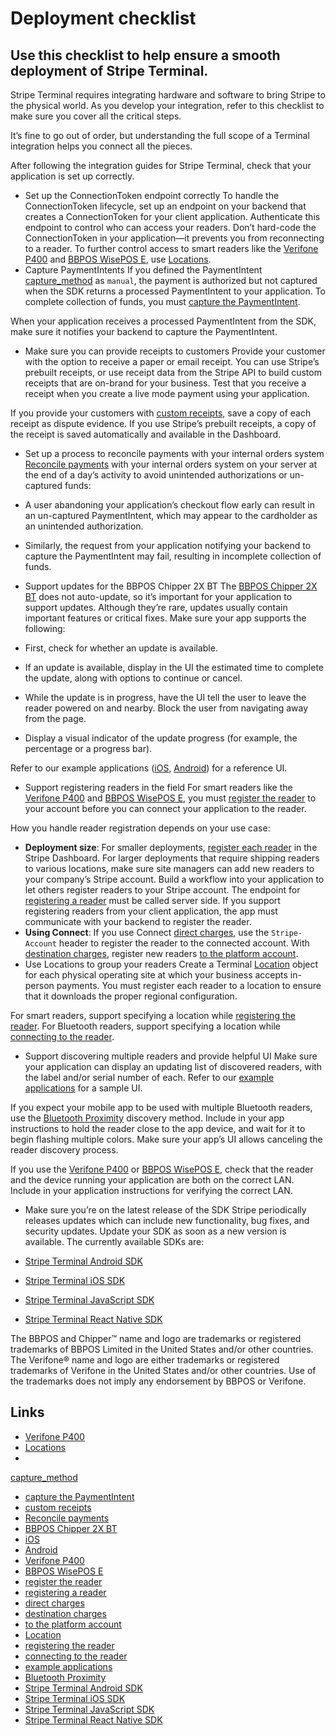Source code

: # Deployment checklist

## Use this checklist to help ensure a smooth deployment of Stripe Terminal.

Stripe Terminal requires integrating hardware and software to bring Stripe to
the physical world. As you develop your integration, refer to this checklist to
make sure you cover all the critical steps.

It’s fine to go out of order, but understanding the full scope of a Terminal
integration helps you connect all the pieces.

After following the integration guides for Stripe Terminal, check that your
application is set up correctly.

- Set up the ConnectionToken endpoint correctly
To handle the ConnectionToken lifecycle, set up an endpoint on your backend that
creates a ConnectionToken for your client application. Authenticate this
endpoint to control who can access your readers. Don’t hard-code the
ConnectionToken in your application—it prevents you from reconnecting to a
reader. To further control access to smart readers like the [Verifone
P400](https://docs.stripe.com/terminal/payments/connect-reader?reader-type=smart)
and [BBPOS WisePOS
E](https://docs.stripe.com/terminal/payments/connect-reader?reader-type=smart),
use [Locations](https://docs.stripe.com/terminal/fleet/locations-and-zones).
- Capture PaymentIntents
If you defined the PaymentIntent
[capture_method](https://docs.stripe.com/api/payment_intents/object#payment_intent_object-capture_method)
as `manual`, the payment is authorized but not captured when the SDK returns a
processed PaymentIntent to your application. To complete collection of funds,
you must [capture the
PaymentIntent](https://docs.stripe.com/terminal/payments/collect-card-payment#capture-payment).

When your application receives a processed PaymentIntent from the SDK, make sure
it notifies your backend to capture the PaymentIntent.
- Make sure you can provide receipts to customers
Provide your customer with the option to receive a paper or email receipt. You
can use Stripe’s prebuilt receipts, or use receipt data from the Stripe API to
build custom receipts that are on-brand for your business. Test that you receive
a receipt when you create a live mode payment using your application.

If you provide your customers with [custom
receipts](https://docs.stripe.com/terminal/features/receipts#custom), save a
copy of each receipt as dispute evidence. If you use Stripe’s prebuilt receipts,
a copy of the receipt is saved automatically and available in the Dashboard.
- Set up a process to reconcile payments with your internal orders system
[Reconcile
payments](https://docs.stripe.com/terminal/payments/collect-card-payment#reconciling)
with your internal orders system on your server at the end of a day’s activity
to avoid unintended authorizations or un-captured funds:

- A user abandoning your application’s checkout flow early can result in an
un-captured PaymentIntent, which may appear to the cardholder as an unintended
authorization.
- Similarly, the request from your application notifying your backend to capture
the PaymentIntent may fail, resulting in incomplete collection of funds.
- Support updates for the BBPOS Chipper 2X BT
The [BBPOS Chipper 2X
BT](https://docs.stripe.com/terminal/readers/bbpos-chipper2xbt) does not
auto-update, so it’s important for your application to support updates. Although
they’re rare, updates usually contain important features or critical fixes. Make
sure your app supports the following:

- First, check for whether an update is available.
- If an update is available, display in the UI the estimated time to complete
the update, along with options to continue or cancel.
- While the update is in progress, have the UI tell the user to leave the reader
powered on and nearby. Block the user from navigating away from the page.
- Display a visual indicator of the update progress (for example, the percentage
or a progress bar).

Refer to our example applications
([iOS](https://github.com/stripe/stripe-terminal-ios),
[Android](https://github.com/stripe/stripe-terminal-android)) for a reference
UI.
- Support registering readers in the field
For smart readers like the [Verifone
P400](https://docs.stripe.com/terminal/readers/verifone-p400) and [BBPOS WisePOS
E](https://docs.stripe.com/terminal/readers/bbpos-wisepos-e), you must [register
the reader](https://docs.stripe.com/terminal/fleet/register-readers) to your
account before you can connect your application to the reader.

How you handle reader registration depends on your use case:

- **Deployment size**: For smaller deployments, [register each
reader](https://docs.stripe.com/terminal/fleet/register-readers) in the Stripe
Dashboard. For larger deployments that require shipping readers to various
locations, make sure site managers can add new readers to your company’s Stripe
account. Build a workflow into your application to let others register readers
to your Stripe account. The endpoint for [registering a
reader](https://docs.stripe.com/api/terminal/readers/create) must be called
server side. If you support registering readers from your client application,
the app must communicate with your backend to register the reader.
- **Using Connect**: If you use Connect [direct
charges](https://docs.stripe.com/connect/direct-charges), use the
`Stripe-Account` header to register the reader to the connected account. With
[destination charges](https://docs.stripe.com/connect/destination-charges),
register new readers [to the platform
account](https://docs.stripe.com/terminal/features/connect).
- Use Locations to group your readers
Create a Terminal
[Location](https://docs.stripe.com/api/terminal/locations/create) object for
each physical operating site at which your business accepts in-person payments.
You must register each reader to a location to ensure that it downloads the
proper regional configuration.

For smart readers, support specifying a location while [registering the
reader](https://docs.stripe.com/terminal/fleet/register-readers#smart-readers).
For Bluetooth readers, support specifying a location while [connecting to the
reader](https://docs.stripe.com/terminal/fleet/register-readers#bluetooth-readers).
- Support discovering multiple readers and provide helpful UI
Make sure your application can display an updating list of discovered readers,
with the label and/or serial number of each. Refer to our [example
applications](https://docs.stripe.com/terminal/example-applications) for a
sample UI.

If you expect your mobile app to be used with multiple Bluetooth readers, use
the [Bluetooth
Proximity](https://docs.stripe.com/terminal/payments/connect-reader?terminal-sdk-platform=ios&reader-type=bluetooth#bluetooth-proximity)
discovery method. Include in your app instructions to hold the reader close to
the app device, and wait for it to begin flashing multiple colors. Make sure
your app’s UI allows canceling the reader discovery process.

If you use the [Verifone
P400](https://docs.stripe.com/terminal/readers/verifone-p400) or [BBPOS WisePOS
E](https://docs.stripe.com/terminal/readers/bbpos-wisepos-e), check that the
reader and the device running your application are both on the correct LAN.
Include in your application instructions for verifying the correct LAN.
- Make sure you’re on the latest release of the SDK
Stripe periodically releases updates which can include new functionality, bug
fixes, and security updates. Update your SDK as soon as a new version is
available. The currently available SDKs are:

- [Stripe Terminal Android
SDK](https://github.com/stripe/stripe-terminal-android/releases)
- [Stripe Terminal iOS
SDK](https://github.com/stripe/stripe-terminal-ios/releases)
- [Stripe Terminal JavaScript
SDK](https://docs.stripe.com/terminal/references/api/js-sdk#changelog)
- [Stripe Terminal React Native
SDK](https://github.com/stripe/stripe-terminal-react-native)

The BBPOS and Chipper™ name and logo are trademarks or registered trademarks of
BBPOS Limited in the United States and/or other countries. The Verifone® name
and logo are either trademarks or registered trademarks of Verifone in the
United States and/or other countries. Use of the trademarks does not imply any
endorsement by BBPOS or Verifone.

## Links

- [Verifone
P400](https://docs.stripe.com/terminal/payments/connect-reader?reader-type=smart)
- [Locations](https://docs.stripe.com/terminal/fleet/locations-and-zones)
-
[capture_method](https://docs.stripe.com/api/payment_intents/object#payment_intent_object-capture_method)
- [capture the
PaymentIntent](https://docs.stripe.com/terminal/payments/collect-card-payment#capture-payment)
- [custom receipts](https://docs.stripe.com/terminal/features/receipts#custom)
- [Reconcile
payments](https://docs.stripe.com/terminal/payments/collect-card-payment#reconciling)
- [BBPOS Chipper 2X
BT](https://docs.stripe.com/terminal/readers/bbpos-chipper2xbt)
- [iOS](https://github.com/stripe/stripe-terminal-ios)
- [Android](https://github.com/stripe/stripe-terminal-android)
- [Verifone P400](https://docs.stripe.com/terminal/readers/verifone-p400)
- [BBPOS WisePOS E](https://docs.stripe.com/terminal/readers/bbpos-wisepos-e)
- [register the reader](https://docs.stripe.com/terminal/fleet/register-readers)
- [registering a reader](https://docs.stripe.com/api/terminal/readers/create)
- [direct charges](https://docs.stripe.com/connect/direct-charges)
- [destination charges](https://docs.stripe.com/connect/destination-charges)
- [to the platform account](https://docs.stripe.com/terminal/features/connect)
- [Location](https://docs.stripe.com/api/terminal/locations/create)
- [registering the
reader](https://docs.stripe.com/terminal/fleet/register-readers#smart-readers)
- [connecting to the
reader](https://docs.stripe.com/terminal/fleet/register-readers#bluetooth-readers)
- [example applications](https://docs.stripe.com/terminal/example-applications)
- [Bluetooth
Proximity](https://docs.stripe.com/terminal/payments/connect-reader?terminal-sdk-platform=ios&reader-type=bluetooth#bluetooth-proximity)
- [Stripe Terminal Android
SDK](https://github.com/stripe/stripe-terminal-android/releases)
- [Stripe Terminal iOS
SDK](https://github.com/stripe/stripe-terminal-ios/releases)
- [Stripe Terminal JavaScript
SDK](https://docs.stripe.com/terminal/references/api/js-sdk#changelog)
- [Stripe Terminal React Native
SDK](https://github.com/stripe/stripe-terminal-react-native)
==
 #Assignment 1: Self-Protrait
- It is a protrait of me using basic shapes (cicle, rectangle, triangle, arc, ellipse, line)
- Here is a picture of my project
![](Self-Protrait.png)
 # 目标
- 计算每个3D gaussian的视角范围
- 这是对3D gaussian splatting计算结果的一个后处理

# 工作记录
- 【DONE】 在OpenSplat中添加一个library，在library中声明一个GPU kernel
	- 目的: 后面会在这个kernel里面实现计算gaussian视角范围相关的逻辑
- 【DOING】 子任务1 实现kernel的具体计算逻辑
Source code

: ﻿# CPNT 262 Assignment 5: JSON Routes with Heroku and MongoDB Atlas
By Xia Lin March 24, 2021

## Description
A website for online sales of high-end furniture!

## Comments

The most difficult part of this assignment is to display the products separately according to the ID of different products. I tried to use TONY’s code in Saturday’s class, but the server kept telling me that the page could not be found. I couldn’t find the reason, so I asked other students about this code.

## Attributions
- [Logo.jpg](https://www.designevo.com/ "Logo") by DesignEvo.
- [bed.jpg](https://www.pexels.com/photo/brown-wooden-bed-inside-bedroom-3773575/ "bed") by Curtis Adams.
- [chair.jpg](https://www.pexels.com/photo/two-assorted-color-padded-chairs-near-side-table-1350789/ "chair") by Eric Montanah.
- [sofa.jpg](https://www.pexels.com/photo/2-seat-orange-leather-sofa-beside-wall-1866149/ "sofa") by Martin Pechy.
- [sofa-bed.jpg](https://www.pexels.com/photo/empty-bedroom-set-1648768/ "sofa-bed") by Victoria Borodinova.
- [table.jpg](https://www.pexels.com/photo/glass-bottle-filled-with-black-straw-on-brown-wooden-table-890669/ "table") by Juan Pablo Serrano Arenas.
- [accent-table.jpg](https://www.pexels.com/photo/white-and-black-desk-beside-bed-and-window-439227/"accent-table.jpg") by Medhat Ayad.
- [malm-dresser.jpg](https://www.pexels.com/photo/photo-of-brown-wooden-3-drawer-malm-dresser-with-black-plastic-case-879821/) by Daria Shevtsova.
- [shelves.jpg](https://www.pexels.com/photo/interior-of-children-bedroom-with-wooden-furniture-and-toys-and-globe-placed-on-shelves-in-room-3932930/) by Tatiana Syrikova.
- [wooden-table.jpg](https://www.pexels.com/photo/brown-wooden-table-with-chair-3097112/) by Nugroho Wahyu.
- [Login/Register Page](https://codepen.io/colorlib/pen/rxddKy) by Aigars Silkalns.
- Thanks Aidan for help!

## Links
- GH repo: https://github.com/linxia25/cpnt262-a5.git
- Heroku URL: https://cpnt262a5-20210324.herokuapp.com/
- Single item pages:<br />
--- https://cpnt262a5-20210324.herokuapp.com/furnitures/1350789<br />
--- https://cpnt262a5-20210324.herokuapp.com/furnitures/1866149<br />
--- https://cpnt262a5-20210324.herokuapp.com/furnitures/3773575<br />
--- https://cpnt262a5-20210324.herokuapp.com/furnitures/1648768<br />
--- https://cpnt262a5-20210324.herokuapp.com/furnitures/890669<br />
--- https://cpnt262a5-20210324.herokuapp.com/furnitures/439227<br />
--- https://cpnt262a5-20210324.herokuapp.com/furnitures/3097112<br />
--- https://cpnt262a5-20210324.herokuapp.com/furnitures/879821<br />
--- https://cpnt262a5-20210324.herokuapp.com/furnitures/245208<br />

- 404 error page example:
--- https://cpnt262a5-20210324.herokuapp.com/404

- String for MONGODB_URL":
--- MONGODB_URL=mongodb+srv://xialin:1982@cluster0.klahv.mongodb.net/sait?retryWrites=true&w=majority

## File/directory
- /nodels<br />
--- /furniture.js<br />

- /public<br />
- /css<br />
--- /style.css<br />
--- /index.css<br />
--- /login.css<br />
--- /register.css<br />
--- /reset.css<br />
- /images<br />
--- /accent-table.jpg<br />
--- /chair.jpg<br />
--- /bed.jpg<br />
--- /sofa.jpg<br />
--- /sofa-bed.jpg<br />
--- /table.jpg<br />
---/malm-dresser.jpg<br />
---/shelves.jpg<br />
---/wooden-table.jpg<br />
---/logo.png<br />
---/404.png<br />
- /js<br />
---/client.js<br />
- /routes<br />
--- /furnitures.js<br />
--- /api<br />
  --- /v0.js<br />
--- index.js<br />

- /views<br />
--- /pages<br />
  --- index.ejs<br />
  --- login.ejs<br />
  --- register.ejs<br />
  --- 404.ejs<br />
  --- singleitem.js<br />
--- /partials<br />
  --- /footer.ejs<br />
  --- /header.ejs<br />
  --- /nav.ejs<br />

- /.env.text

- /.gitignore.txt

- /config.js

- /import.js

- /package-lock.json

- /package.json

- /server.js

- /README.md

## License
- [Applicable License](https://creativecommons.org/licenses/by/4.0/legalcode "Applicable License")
---
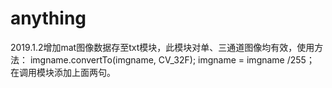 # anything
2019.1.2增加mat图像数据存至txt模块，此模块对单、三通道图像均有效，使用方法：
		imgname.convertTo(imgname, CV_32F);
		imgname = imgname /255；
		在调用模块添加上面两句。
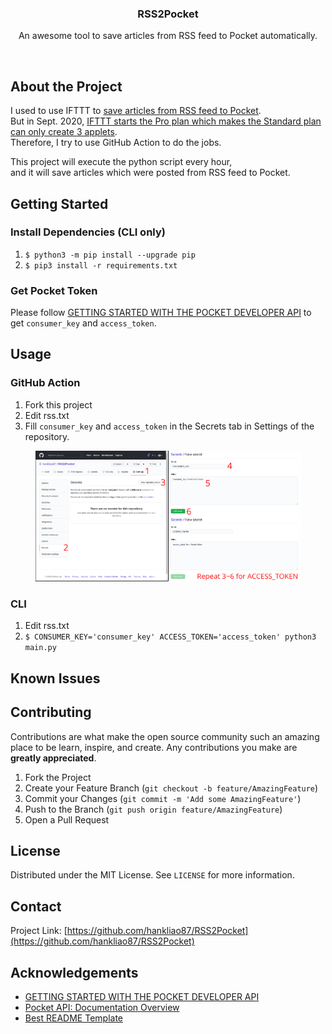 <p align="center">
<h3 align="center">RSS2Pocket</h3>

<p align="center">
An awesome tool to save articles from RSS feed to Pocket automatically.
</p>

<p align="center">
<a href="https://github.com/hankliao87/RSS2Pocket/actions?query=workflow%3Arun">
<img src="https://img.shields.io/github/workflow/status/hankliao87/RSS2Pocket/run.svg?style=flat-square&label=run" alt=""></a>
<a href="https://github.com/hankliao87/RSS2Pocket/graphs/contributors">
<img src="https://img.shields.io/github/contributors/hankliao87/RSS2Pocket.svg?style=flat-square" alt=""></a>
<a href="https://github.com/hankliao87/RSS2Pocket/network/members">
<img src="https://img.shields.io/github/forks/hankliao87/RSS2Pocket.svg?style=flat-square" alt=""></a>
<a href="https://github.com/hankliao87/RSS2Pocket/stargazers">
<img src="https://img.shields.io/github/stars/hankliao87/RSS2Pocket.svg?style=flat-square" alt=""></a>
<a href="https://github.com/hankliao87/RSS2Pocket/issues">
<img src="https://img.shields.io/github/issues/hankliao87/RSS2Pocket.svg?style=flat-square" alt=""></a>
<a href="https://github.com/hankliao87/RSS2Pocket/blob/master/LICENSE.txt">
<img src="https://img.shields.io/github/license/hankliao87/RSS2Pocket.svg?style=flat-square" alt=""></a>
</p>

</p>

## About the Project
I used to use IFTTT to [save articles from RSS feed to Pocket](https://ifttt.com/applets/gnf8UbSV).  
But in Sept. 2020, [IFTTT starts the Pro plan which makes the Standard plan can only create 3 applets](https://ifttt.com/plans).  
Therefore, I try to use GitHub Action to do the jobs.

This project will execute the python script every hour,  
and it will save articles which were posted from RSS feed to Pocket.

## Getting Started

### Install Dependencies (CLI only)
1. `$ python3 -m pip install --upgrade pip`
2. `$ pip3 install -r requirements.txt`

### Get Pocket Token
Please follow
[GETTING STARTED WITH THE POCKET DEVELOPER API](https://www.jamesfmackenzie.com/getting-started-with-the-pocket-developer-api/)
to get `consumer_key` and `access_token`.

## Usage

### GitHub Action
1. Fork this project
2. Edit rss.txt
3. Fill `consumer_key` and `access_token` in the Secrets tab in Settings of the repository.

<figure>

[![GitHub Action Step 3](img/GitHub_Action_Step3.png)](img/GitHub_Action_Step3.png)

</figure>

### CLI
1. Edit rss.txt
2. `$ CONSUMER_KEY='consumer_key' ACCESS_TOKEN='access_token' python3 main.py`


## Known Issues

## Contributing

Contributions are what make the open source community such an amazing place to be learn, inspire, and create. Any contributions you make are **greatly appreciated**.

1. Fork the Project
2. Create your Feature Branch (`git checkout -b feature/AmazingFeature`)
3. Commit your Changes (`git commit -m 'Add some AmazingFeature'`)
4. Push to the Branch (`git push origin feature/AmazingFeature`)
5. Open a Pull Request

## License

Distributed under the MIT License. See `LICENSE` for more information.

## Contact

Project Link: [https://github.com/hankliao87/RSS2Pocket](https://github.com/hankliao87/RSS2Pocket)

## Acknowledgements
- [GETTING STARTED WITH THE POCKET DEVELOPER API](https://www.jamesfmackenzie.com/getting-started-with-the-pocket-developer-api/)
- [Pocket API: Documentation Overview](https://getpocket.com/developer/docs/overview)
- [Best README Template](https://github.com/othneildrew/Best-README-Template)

What is being asked: Above are the entries. Copy exactly the part that opens with the line containing "Distributed under the" and closes with the line containing "- [Best README", and no more.

Response to this task:
Distributed under the MIT License. See `LICENSE` for more information.

## Contact

Project Link: [https://github.com/hankliao87/RSS2Pocket](https://github.com/hankliao87/RSS2Pocket)

## Acknowledgements
- [GETTING STARTED WITH THE POCKET DEVELOPER API](https://www.jamesfmackenzie.com/getting-started-with-the-pocket-developer-api/)
- [Pocket API: Documentation Overview](https://getpocket.com/developer/docs/overview)
- [Best README Template](https://github.com/othneildrew/Best-README-Template)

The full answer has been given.